■ Task description: Give again, word for word, each line below starting at the one that contains "Bluthauses willen, dass" and ending at the one that contains "Anfang der Ernte, bis".

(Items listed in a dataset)
※

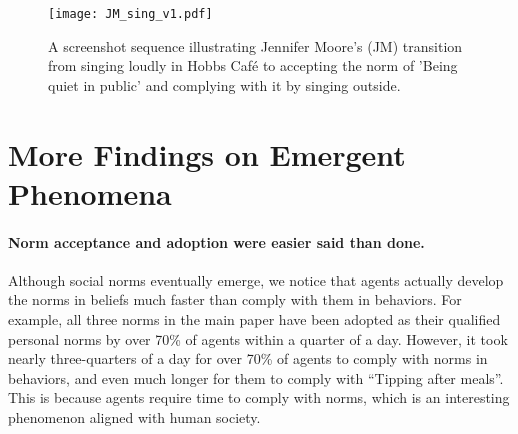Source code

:\documentclass{article}
\begin{document}
\begin{appendices}
\begin{figure}[H]
    \centering
    \texttt{[image: JM\_sing\_v1.pdf]}
    \caption{A screenshot sequence illustrating Jennifer Moore's (JM) transition from singing loudly in Hobbs Café to accepting the norm of 'Being quiet in public' and complying with it by singing outside.
    }
    \label{screen 3: JM sing}
\end{figure}

\section{More 
Findings on Emergent Phenomena}
\setcounter{figure}{0}
\paragraph{Norm acceptance and adoption were easier said than done. } Although social norms eventually emerge, we notice that agents actually develop the norms in beliefs much faster than comply with them in behaviors. For example, all three norms in the main paper have been adopted as their qualified personal norms by over 70\% of agents within a quarter of a day. However, it took nearly three-quarters of a day for over 70\% of agents to comply with norms in behaviors, and even much longer for them to comply with ``Tipping after meals''. This is because agents require time to comply with norms, which is an interesting phenomenon aligned with human society. 


\end{appendices}
\end{document}
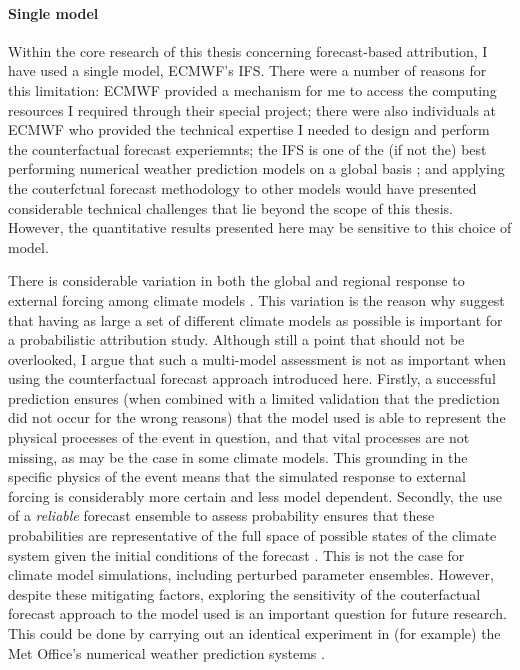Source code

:   \paragraph*{Single model}

    Within the core research of this thesis concerning forecast-based attribution, I have used a single model, ECMWF's IFS. There were a number of reasons for this limitation: ECMWF provided a mechanism for me to access the computing resources I required through their special project; there were also individuals at ECMWF who provided the technical expertise I needed to design and perform the counterfactual forecast experiemnts; the IFS is one of the (if not the) best performing numerical weather prediction models on a global basis \citep{hagedorn_comparing_2012}; and applying the couterfctual forecast methodology to other models would have presented considerable technical challenges that lie beyond the scope of this thesis. However, the quantitative results presented here may be sensitive to this choice of model. 
    
    There is considerable variation in both the global and regional response to external forcing among climate models \cite{meehl_context_2020,seneviratne_regional_2020,masson-delmotte_human_2021,masson-delmotte_earths_2021,masson-delmotte_linking_2021,masson-delmotte_weather_2021}. This variation is the reason why \citet{philip_protocol_2020} suggest that having as large a set of different climate models as possible is important for a probabilistic attribution study. Although still a point that should not be overlooked, I argue that such a multi-model assessment is not as important when using the counterfactual forecast approach introduced here. Firstly, a successful prediction ensures (when combined with a limited validation that the prediction did not occur for the wrong reasons) that the model used is able to represent the physical processes of the event in question, and that vital processes are not missing, as may be the case in some climate models. This grounding in the specific physics of the event means that the simulated response to external forcing is considerably more certain and less model dependent. Secondly, the use of a \emph{reliable} forecast ensemble to assess probability ensures that these probabilities are representative of the full space of possible states of the climate system given the initial conditions of the forecast \citep{murphy_new_1973}. This is not the case for climate model simulations, including perturbed parameter ensembles. However, despite these mitigating factors, exploring the sensitivity of the couterfactual forecast approach to the model used is an important question for future research. This could be done by carrying out an identical experiment in (for example) the Met Office's numerical weather prediction systems \citep{walters_met_2017,maclachlan_global_2015}.

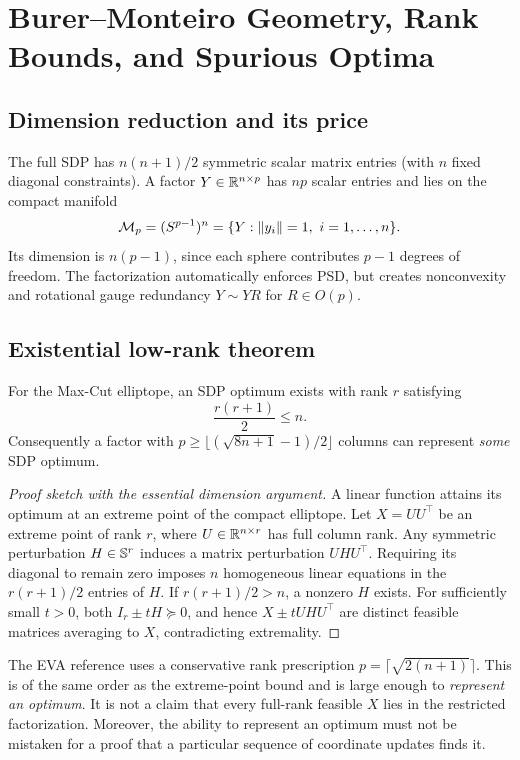 \chapter{Burer--Monteiro Geometry, Rank Bounds, and Spurious Optima}\label{ch:rank}
\section{Dimension reduction and its price}
The full SDP has $n(n+1)/2$ symmetric scalar matrix entries (with $n$ fixed diagonal constraints). A factor $Y\in\mathbb{R}^{n\times p}$ has $np$ scalar entries and lies on the compact manifold
\[
\mathcal M_p=(S^{p-1})^n=\{Y:\norm{y_i}=1,\ i=1,\ldots,n\}.
\]
Its dimension is $n(p-1)$, since each sphere contributes $p-1$ degrees of freedom. The factorization automatically enforces PSD, but creates nonconvexity and rotational gauge redundancy $Y\sim YR$ for $R\in O(p)$.

\section{Existential low-rank theorem}
\begin{theorem}\label{thm:rankbound}
For the Max-Cut elliptope, an SDP optimum exists with rank $r$ satisfying
\[
\frac{r(r+1)}2\le n.
\]
Consequently a factor with $p\ge\lfloor(\sqrt{8n+1}-1)/2\rfloor$ columns can represent \emph{some} SDP optimum.
\end{theorem}
\begin{proof}[Proof sketch with the essential dimension argument]
A linear function attains its optimum at an extreme point of the compact elliptope. Let $X=UU^\top$ be an extreme point of rank $r$, where $U\in\mathbb{R}^{n\times r}$ has full column rank. Any symmetric perturbation $H\in\mathbb{S}^r$ induces a matrix perturbation $UHU^\top$. Requiring its diagonal to remain zero imposes $n$ homogeneous linear equations in the $r(r+1)/2$ entries of $H$. If $r(r+1)/2>n$, a nonzero $H$ exists. For sufficiently small $t>0$, both $I_r\pm tH\succeq0$, and hence $X\pm tUHU^\top$ are distinct feasible matrices averaging to $X$, contradicting extremality.
\end{proof}

\begin{remark}
The EVA reference uses a conservative rank prescription $p=\lceil\sqrt{2(n+1)}\rceil$. This is of the same order as the extreme-point bound and is large enough to \emph{represent an optimum}. It is not a claim that every full-rank feasible $X$ lies in the restricted factorization. Moreover, the ability to represent an optimum must not be mistaken for a proof that a particular sequence of coordinate updates finds it.
\end{remark}

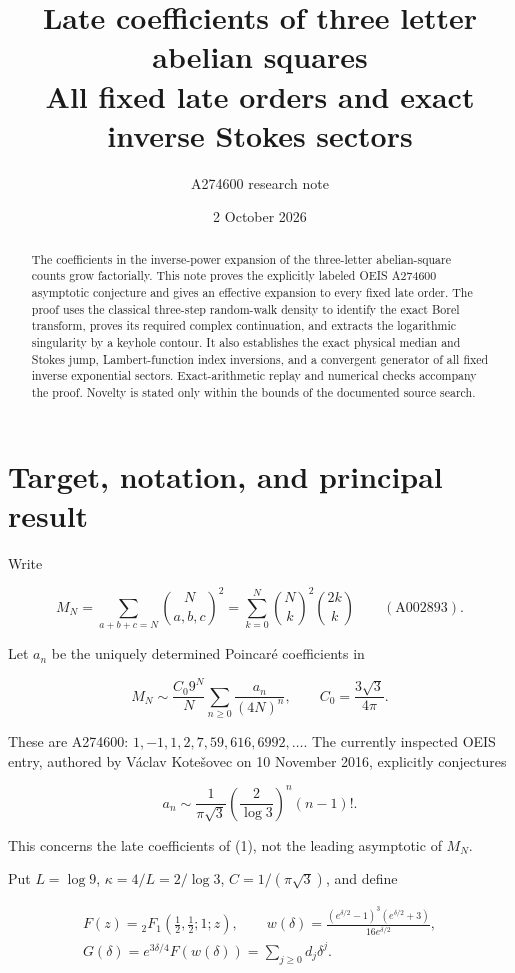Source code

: \documentclass[11pt,letterpaper]{article}
\title{\textbf{Late coefficients of three letter\\abelian squares}\\[0.5em]\large All fixed late orders and exact inverse Stokes sectors}
\author{A274600 research note}
\date{2 October 2026}
\theoremstyle{remark}
\begin{document}
\maketitle
\begin{abstract}
The coefficients in the inverse-power expansion of the three-letter abelian-square counts grow factorially. This note proves the explicitly labeled OEIS A274600 asymptotic conjecture and gives an effective expansion to every fixed late order. The proof uses the classical three-step random-walk density to identify the exact Borel transform, proves its required complex continuation, and extracts the logarithmic singularity by a keyhole contour. It also establishes the exact physical median and Stokes jump, Lambert-function index inversions, and a convergent generator of all fixed inverse exponential sectors. Exact-arithmetic replay and numerical checks accompany the proof. Novelty is stated only within the bounds of the documented source search.
\end{abstract}
\section{Target, notation, and principal
result}\label{target-notation-and-principal-result}

Write

\[
M_N=\sum_{a+b+c=N}\binom{N}{a,b,c}^{\!2}
    =\sum_{k=0}^N\binom Nk^2\binom{2k}k\qquad(\text{A002893}).
\]

Let \(a_n\) be the uniquely determined Poincaré coefficients in

\[
M_N\sim \frac{C_0 9^N}{N}\sum_{n\ge0}\frac{a_n}{(4N)^n},
\qquad C_0=\frac{3\sqrt3}{4\pi}.
\tag{1}
\]

These are A274600: \(1,-1,1,2,7,59,616,6992,\ldots\). The currently
inspected OEIS entry, authored by Václav Kotešovec on 10 November 2016,
explicitly conjectures

\[
a_n\sim\frac1{\pi\sqrt3}\left(\frac2{\log3}\right)^n(n-1)!.
\tag{2}
\]

This concerns the late coefficients of (1), not the leading asymptotic
of \(M_N\).

Put \(L=\log9\), \(\kappa=4/L=2/\log3\), \(C=1/(\pi\sqrt3)\), and define

\[
\begin{gathered}
F(z)={}_2F_1\left(\frac12,\frac12;1;z\right),\qquad
w(\delta)=\frac{(e^{\delta/2}-1)^3(e^{\delta/2}+3)}{16e^{\delta/2}},\\
G(\delta)=e^{3\delta/4}F(w(\delta))=\sum_{j\ge0}d_j\delta^j.
\end{gathered}
\tag{3}
\]
\end{document}
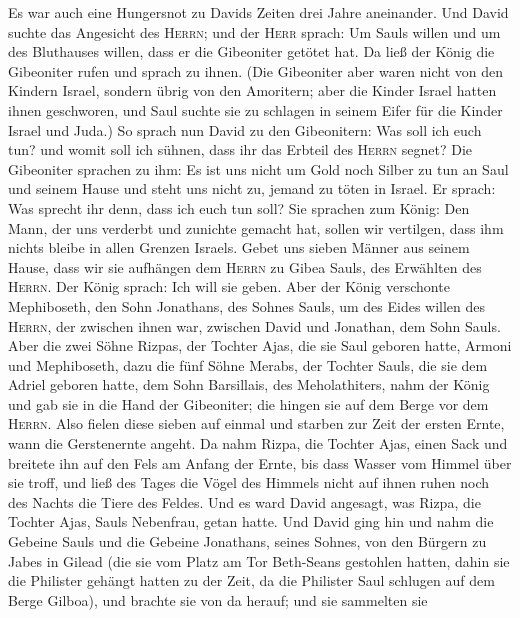  Es war auch eine Hungersnot zu Davids Zeiten drei Jahre
aneinander. Und David suchte das Angesicht des \textsc{Herrn}; und der
\textsc{Herr} sprach: Um Sauls willen und um des Bluthauses willen, dass
er die Gibeoniter getötet hat.  Da ließ der König die
Gibeoniter rufen und sprach zu ihnen. (Die Gibeoniter aber waren nicht
von den Kindern Israel, sondern übrig von den Amoritern; aber die Kinder
Israel hatten ihnen geschworen, und Saul suchte sie zu schlagen in
seinem Eifer für die Kinder Israel und Juda.)  So sprach
nun David zu den Gibeonitern: Was soll ich euch tun? und womit soll ich
sühnen, dass ihr das Erbteil des \textsc{Herrn} segnet? 
Die Gibeoniter sprachen zu ihm: Es ist uns nicht um Gold noch Silber zu
tun an Saul und seinem Hause und steht uns nicht zu, jemand zu töten in
Israel. Er sprach: Was sprecht ihr denn, dass ich euch tun soll?
 Sie sprachen zum König: Den Mann, der uns verderbt und
zunichte gemacht hat, sollen wir vertilgen, dass ihm nichts bleibe in
allen Grenzen Israels.  Gebet uns sieben Männer aus seinem
Hause, dass wir sie aufhängen dem \textsc{Herrn} zu Gibea Sauls, des
Erwählten des \textsc{Herrn}. Der König sprach: Ich will sie geben.
 Aber der König verschonte Mephiboseth, den Sohn
Jonathans, des Sohnes Sauls, um des Eides willen des \textsc{Herrn}, der
zwischen ihnen war, zwischen David und Jonathan, dem Sohn Sauls.
 Aber die zwei Söhne Rizpas, der Tochter Ajas, die sie
Saul geboren hatte, Armoni und Mephiboseth, dazu die fünf Söhne Merabs,
der Tochter Sauls, die sie dem Adriel geboren hatte, dem Sohn
Barsillais, des Meholathiters, nahm der König  und gab sie
in die Hand der Gibeoniter; die hingen sie auf dem Berge vor dem
\textsc{Herrn}. Also fielen diese sieben auf einmal und starben zur Zeit
der ersten Ernte, wann die Gerstenernte angeht.  Da nahm
Rizpa, die Tochter Ajas, einen Sack und breitete ihn auf den Fels am
Anfang der Ernte, bis dass Wasser vom Himmel über sie troff, und ließ
des Tages die Vögel des Himmels nicht auf ihnen ruhen noch des Nachts
die Tiere des Feldes.  Und es ward David angesagt, was
Rizpa, die Tochter Ajas, Sauls Nebenfrau, getan hatte. 
Und David ging hin und nahm die Gebeine Sauls und die Gebeine Jonathans,
seines Sohnes, von den Bürgern zu Jabes in Gilead (die sie vom Platz am
Tor Beth-Seans gestohlen hatten, dahin sie die Philister gehängt hatten
zu der Zeit, da die Philister Saul schlugen auf dem Berge Gilboa),
 und brachte sie von da herauf; und sie sammelten sie

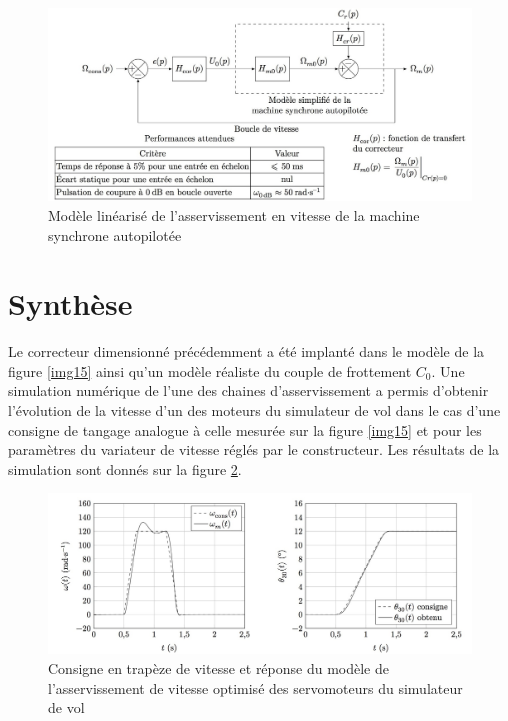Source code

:
\begin{figure}[!h]
 \centering\includegraphics[width=0.9\linewidth]{img/figure_16}
 \caption{Modèle linéarisé de l'asservissement en vitesse de la machine synchrone autopilotée}
 \label{img16}
\end{figure}

\section{Synthèse}

Le correcteur dimensionné précédemment a été implanté dans le modèle de la figure \ref{img15} ainsi qu'un modèle
réaliste du couple de frottement $C_0$. Une simulation numérique de l'une des chaines d'asservissement a permis d'obtenir l'évolution de la vitesse d'un des moteurs du simulateur
de vol dans le cas d'une consigne de tangage analogue à celle mesurée sur la figure \ref{img15} et pour les paramètres du variateur de vitesse réglés par le constructeur. Les résultats de la simulation sont donnés sur la figure \ref{img17}.

\begin{figure}[!h]
 \centering\includegraphics[width=0.7\linewidth]{img/figure_17}
 \caption{Consigne en trapèze de vitesse et réponse du modèle de l'asservissement de vitesse optimisé des
servomoteurs du simulateur de vol}
 \label{img17}
\end{figure}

※

■ Response area:
\textsc{Herr} sprach: Um Sauls willen und um des Bluthauses willen, dass
er die Gibeoniter getötet hat.  Da ließ der König die
Gibeoniter rufen und sprach zu ihnen. (Die Gibeoniter aber waren nicht
von den Kindern Israel, sondern übrig von den Amoritern; aber die Kinder
Israel hatten ihnen geschworen, und Saul suchte sie zu schlagen in
seinem Eifer für die Kinder Israel und Juda.)  So sprach
nun David zu den Gibeonitern: Was soll ich euch tun? und womit soll ich
sühnen, dass ihr das Erbteil des \textsc{Herrn} segnet? 
Die Gibeoniter sprachen zu ihm: Es ist uns nicht um Gold noch Silber zu
tun an Saul und seinem Hause und steht uns nicht zu, jemand zu töten in
Israel. Er sprach: Was sprecht ihr denn, dass ich euch tun soll?
 Sie sprachen zum König: Den Mann, der uns verderbt und
zunichte gemacht hat, sollen wir vertilgen, dass ihm nichts bleibe in
allen Grenzen Israels.  Gebet uns sieben Männer aus seinem
Hause, dass wir sie aufhängen dem \textsc{Herrn} zu Gibea Sauls, des
Erwählten des \textsc{Herrn}. Der König sprach: Ich will sie geben.
 Aber der König verschonte Mephiboseth, den Sohn
Jonathans, des Sohnes Sauls, um des Eides willen des \textsc{Herrn}, der
zwischen ihnen war, zwischen David und Jonathan, dem Sohn Sauls.
 Aber die zwei Söhne Rizpas, der Tochter Ajas, die sie
Saul geboren hatte, Armoni und Mephiboseth, dazu die fünf Söhne Merabs,
der Tochter Sauls, die sie dem Adriel geboren hatte, dem Sohn
Barsillais, des Meholathiters, nahm der König  und gab sie
in die Hand der Gibeoniter; die hingen sie auf dem Berge vor dem
\textsc{Herrn}. Also fielen diese sieben auf einmal und starben zur Zeit
der ersten Ernte, wann die Gerstenernte angeht.  Da nahm
Rizpa, die Tochter Ajas, einen Sack und breitete ihn auf den Fels am
Anfang der Ernte, bis dass Wasser vom Himmel über sie troff, und ließ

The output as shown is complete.